### TASK DIRECTIONS
Looking through the listing that follows, count every line with the string "STRICT" and state the number alone.

★ ★ ★

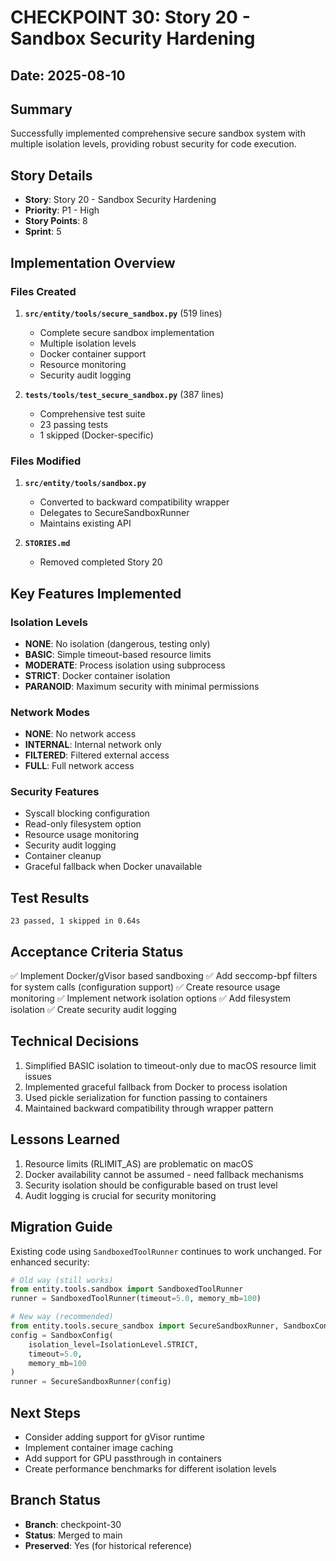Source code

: # CHECKPOINT 30: Story 20 - Sandbox Security Hardening

## Date: 2025-08-10

## Summary
Successfully implemented comprehensive secure sandbox system with multiple isolation levels, providing robust security for code execution.

## Story Details
- **Story**: Story 20 - Sandbox Security Hardening
- **Priority**: P1 - High
- **Story Points**: 8
- **Sprint**: 5

## Implementation Overview

### Files Created
1. **`src/entity/tools/secure_sandbox.py`** (519 lines)
   - Complete secure sandbox implementation
   - Multiple isolation levels
   - Docker container support
   - Resource monitoring
   - Security audit logging

2. **`tests/tools/test_secure_sandbox.py`** (387 lines)
   - Comprehensive test suite
   - 23 passing tests
   - 1 skipped (Docker-specific)

### Files Modified
1. **`src/entity/tools/sandbox.py`**
   - Converted to backward compatibility wrapper
   - Delegates to SecureSandboxRunner
   - Maintains existing API

2. **`STORIES.md`**
   - Removed completed Story 20

## Key Features Implemented

### Isolation Levels
- **NONE**: No isolation (dangerous, testing only)
- **BASIC**: Simple timeout-based resource limits
- **MODERATE**: Process isolation using subprocess
- **STRICT**: Docker container isolation
- **PARANOID**: Maximum security with minimal permissions

### Network Modes
- **NONE**: No network access
- **INTERNAL**: Internal network only
- **FILTERED**: Filtered external access
- **FULL**: Full network access

### Security Features
- Syscall blocking configuration
- Read-only filesystem option
- Resource usage monitoring
- Security audit logging
- Container cleanup
- Graceful fallback when Docker unavailable

## Test Results
```
23 passed, 1 skipped in 0.64s
```

## Acceptance Criteria Status
✅ Implement Docker/gVisor based sandboxing
✅ Add seccomp-bpf filters for system calls (configuration support)
✅ Create resource usage monitoring
✅ Implement network isolation options
✅ Add filesystem isolation
✅ Create security audit logging

## Technical Decisions
1. Simplified BASIC isolation to timeout-only due to macOS resource limit issues
2. Implemented graceful fallback from Docker to process isolation
3. Used pickle serialization for function passing to containers
4. Maintained backward compatibility through wrapper pattern

## Lessons Learned
1. Resource limits (RLIMIT_AS) are problematic on macOS
2. Docker availability cannot be assumed - need fallback mechanisms
3. Security isolation should be configurable based on trust level
4. Audit logging is crucial for security monitoring

## Migration Guide
Existing code using `SandboxedToolRunner` continues to work unchanged. For enhanced security:

```python
# Old way (still works)
from entity.tools.sandbox import SandboxedToolRunner
runner = SandboxedToolRunner(timeout=5.0, memory_mb=100)

# New way (recommended)
from entity.tools.secure_sandbox import SecureSandboxRunner, SandboxConfig, IsolationLevel
config = SandboxConfig(
    isolation_level=IsolationLevel.STRICT,
    timeout=5.0,
    memory_mb=100
)
runner = SecureSandboxRunner(config)
```

## Next Steps
- Consider adding support for gVisor runtime
- Implement container image caching
- Add support for GPU passthrough in containers
- Create performance benchmarks for different isolation levels

## Branch Status
- **Branch**: checkpoint-30
- **Status**: Merged to main
- **Preserved**: Yes (for historical reference)
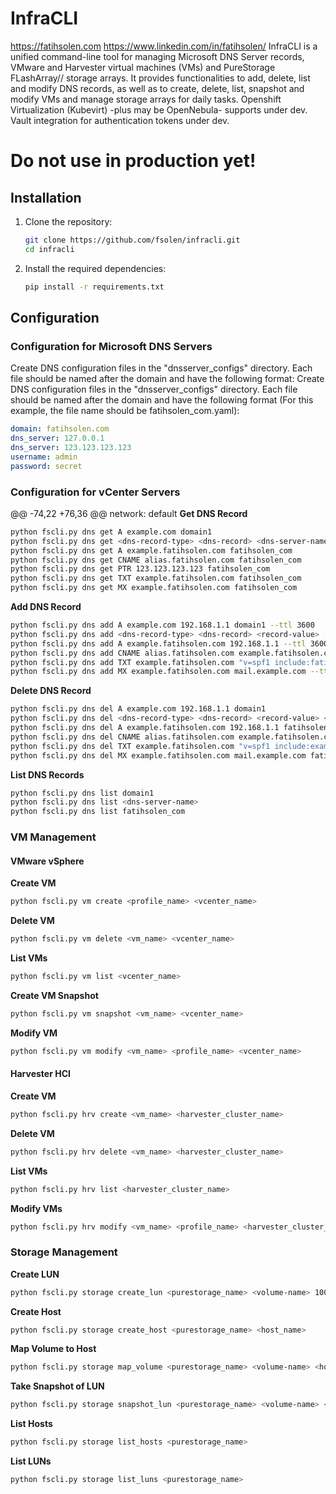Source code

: # InfraCLI
https://fatihsolen.com
https://www.linkedin.com/in/fatihsolen/
InfraCLI is a unified command-line tool for managing Microsoft DNS Server records, VMware and Harvester virtual machines (VMs) and PureStorage FLashArray// storage arrays. It provides functionalities to add, delete, list and modify DNS records, as well as to create, delete, list, snapshot and modify VMs and manage storage arrays for daily tasks. 
Openshift Virtualization (Kubevirt) -plus may be OpenNebula- supports under dev. 
Vault integration for authentication tokens under dev.
#  Do not use in production yet! 
## Installation
1. Clone the repository:
	```sh
	git clone https://github.com/fsolen/infracli.git
	cd infracli
	```
2. Install the required dependencies:
	```sh
	pip install -r requirements.txt
	```
## Configuration

### Configuration for Microsoft DNS Servers

Create DNS configuration files in the "dnsserver_configs" directory. Each file should be named after the domain and have the following format:
Create DNS configuration files in the "dnsserver_configs" directory. Each file should be named after the domain and have the following format (For this example, the file name should be fatihsolen_com.yaml):
```yaml
domain: fatihsolen.com
dns_server: 127.0.0.1
dns_server: 123.123.123.123
username: admin
password: secret
```
### Configuration for vCenter Servers
@@ -74,22 +76,36 @@ network: default
**Get DNS Record**
```sh
python fscli.py dns get A example.com domain1
python fscli.py dns get <dns-record-type> <dns-record> <dns-server-name>
python fscli.py dns get A example.fatihsolen.com fatihsolen_com
python fscli.py dns get CNAME alias.fatihsolen.com fatihsolen_com
python fscli.py dns get PTR 123.123.123.123 fatihsolen_com
python fscli.py dns get TXT example.fatihsolen.com fatihsolen_com
python fscli.py dns get MX example.fatihsolen.com fatihsolen_com
```

**Add DNS Record**
```sh
python fscli.py dns add A example.com 192.168.1.1 domain1 --ttl 3600
python fscli.py dns add <dns-record-type> <dns-record> <record-value> [ttl-value] [priority(only for MX records)] <dns-server-name>
python fscli.py dns add A example.fatihsolen.com 192.168.1.1 --ttl 3600 fatihsolen_com
python fscli.py dns add CNAME alias.fatihsolen.com example.fatihsolen.com --ttl 3600 fatihsolen_com
python fscli.py dns add TXT example.fatihsolen.com "v=spf1 include:fatihsolen.com ~all" --ttl 3600 fatihsolen_com
python fscli.py dns add MX example.fatihsolen.com mail.example.com --ttl 3600 --priority 10 fatihsolen_com
```

**Delete DNS Record**
```sh
python fscli.py dns del A example.com 192.168.1.1 domain1
python fscli.py dns del <dns-record-type> <dns-record> <record-value> <dns-server-name>
python fscli.py dns del A example.fatihsolen.com 192.168.1.1 fatihsolen_com
python fscli.py dns del CNAME alias.fatihsolen.com example.fatihsolen.com fatihsolen_com
python fscli.py dns del TXT example.fatihsolen.com "v=spf1 include:example.com ~all" fatihsolen_com
python fscli.py dns del MX example.fatihsolen.com mail.example.com fatihsolen_com
```

**List DNS Records**
```sh
python fscli.py dns list domain1
python fscli.py dns list <dns-server-name>
python fscli.py dns list fatihsolen_com
```

### VM Management
#### VMware vSphere
**Create VM**
```sh
python fscli.py vm create <profile_name> <vcenter_name>
```
**Delete VM**
```sh
python fscli.py vm delete <vm_name> <vcenter_name>
```
**List VMs**
```sh
python fscli.py vm list <vcenter_name>
```
**Create VM Snapshot**
```sh
python fscli.py vm snapshot <vm_name> <vcenter_name>
```
**Modify VM**
```sh
python fscli.py vm modify <vm_name> <profile_name> <vcenter_name>
```
#### Harvester HCI
**Create VM**
```sh
python fscli.py hrv create <vm_name> <harvester_cluster_name>
```
**Delete VM**
```sh
python fscli.py hrv delete <vm_name> <harvester_cluster_name>
```
**List VMs**
```sh
python fscli.py hrv list <harvester_cluster_name>
```
**Modify VMs**
```sh
python fscli.py hrv modify <vm_name> <profile_name> <harvester_cluster_name>
```
### Storage Management
**Create LUN**
```sh
python fscli.py storage create_lun <purestorage_name> <volume-name> 100G
```
**Create Host**
```sh
python fscli.py storage create_host <purestorage_name> <host_name>
```
**Map Volume to Host**
```sh
python fscli.py storage map_volume <purestorage_name> <volume-name> <host_name>
```
**Take Snapshot of LUN**
```sh
python fscli.py storage snapshot_lun <purestorage_name> <volume-name> <snapshot-name>
```
**List Hosts**
```sh
python fscli.py storage list_hosts <purestorage_name>
```
**List LUNs**
```sh
python fscli.py storage list_luns <purestorage_name>
```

★ ★ ★

### YOUR RESPONSE
2